It has been 63 years since local tavern owner William Sianis and his pet billy goat were asked to leave Wrigley Field during the last World Series to grace its Friendly Confines, but the legend it spawned refuses to die.
The "Curse of the Billy Goat" is as much a part of Chicago Cubs history as Tinker to Evers to Chance, the double-play combination that played such a large part in the most recent Cubs world championship, which - at last count - was exactly 100 years ago. The Cubs have not been back in the Fall Classic since owner Philip Wrigley ordered the smelly goat out of the field level in 1945 and its master decreed they would never win another National League pennant.
Now, no one seriously believes that a disgruntled and long-dead farm animal is making the ball bounce funny in the playoffs this year, but the ball is bouncing funny again anyway, and you have to wonder just what the Cubs and their fans have done over the past century to deserve the longest title drought in baseball history. Even discouraged Orioles fans have to admit nothing they have gone through over the past 11 years compares to that.
The curse was ceremoniously lifted on several occasions by Sianis before he died in 1970 and more recently by his nephew Sam, but the misfortune marches on. The Cubs squandered that big NL East lead to the Amazing Mets in 1969 and blew a two-game advantage in the best-of-five NL Championship Series against the San Diego Padres in 1984. And, of course, nothing quite compares to the deflected foul ball in the 2003 NLCS that turned generic Cubs fan Steve Bartman into the symbol of all that has befallen the beleaguered franchise.

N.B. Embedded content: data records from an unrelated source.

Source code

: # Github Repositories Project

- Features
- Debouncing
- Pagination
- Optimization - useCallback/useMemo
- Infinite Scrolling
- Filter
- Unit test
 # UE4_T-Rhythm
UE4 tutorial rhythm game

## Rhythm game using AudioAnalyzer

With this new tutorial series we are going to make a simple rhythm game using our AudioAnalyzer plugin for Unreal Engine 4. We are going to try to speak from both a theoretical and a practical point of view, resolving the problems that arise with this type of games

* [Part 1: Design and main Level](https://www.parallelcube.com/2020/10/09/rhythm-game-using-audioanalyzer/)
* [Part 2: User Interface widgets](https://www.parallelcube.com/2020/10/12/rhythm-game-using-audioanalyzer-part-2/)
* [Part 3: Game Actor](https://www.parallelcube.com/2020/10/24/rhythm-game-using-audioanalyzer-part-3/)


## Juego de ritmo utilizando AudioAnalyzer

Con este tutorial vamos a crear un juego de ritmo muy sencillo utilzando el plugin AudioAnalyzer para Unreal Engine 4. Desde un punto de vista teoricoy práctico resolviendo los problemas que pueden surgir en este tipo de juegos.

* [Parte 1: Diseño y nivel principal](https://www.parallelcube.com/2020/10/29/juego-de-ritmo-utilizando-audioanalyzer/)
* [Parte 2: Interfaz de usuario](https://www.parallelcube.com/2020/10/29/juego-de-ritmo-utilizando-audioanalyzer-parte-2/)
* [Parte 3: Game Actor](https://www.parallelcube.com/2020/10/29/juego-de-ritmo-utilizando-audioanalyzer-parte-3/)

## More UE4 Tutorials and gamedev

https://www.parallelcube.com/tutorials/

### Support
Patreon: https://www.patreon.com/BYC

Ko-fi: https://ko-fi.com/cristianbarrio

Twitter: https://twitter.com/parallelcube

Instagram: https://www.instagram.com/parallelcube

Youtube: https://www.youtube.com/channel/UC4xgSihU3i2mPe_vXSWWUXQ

Which brings us into the Lou Piniella era, which already has featured one unsuccessful playoff appearance and is about to feature another. The Cubs were swept by the Arizona Diamondbacks in the Division Series last year and came up winless in the first two games of the 2008 Division Series against the Los Angeles Dodgers at Wrigley Field.
Nothing terribly supernatural about that, but the Cubs had the best regular-season record in the NL this year and had dominated the Dodgers (5-2) in head-to-head competition. They also figured to have a little numerological karma stored up because it has been exactly a century since their last world title.